* RECORDS FOR THE EXERCISE *
=== Begin Enclosure ===
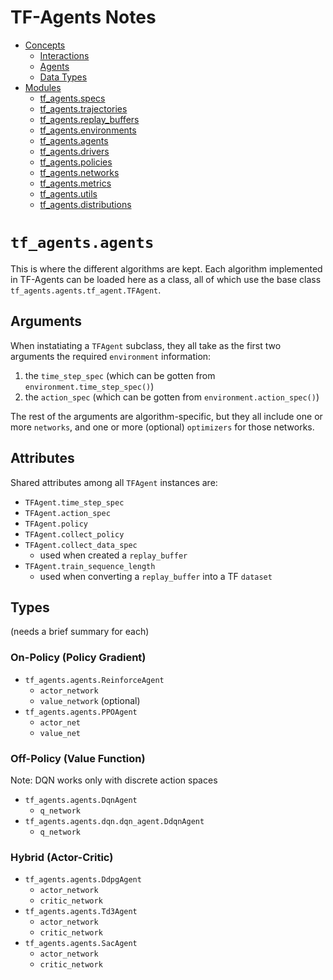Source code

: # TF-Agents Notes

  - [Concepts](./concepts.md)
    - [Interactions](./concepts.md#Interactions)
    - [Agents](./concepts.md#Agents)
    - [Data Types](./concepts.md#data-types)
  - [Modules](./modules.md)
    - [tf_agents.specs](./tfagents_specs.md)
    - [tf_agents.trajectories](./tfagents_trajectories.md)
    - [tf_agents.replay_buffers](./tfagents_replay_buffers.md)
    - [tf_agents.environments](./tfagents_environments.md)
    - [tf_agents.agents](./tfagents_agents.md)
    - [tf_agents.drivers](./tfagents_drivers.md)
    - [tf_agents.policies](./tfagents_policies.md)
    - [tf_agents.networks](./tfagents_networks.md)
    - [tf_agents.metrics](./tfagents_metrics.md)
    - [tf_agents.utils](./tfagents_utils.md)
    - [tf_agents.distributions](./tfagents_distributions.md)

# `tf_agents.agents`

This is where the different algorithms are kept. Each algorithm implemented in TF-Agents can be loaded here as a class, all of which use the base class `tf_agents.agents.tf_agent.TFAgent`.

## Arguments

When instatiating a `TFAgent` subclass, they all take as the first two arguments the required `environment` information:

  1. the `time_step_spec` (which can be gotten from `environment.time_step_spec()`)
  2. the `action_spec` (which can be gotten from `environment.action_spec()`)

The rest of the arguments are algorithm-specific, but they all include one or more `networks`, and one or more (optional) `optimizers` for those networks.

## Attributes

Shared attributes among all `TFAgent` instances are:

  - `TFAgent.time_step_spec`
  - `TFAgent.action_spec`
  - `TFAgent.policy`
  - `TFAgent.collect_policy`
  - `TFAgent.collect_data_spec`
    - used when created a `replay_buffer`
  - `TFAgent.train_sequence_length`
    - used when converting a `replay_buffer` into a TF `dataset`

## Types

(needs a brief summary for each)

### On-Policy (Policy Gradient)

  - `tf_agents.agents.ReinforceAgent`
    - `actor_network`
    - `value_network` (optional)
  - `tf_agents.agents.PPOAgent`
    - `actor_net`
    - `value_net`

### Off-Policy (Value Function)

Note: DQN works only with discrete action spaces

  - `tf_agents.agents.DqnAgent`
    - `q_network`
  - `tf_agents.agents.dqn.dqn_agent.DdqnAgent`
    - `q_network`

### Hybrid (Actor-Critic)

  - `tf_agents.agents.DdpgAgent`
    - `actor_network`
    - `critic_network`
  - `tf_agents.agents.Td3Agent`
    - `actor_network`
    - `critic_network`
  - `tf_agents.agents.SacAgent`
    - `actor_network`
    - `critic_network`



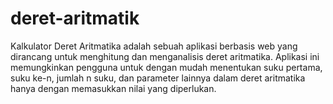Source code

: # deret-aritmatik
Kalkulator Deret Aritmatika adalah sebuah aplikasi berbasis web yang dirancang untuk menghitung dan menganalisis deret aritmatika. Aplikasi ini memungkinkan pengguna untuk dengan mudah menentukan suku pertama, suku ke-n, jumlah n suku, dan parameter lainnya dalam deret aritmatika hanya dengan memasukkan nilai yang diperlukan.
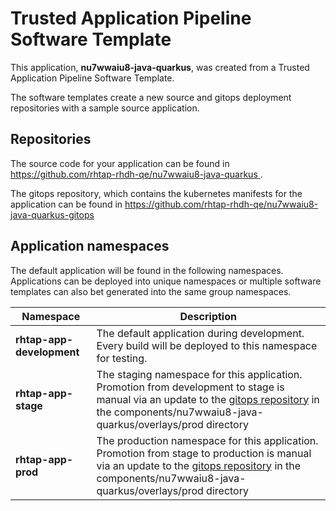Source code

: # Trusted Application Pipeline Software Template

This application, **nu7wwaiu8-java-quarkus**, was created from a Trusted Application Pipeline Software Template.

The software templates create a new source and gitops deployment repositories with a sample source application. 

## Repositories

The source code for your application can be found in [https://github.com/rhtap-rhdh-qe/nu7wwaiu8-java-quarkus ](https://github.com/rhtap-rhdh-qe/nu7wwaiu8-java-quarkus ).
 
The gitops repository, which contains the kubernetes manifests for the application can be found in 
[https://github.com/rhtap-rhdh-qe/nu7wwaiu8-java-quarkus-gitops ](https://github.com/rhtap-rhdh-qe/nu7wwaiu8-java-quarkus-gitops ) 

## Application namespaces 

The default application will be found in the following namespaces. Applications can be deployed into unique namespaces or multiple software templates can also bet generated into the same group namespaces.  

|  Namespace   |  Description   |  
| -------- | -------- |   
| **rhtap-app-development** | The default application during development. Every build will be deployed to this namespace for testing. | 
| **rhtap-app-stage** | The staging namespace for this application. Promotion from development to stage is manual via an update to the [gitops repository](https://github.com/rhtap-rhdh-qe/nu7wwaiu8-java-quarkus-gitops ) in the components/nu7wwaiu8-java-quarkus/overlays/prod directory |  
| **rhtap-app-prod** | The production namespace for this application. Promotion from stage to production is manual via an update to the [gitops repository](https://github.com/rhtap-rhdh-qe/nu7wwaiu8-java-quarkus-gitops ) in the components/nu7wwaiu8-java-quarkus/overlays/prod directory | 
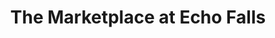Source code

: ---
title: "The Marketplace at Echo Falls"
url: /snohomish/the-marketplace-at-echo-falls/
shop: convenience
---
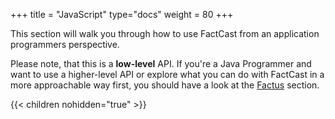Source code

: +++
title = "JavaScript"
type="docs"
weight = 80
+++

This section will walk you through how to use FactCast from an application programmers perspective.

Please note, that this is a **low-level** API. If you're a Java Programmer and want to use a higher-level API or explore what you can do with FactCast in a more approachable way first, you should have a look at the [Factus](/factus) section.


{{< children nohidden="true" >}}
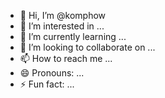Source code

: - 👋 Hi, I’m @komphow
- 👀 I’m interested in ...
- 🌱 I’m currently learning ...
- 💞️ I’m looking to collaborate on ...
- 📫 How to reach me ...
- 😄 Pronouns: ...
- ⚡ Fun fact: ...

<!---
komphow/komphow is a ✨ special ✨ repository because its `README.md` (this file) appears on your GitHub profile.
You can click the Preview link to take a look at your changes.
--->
=== End Enclosure ===
* DESCRIPTION OF THE TASK *
Look through the listing, and copy each line that contains the word "networks".

* WRITTEN SOLUTION *
    - [tf_agents.networks](./tfagents_networks.md)
The rest of the arguments are algorithm-specific, but they all include one or more `networks`, and one or more (optional) `optimizers` for those networks.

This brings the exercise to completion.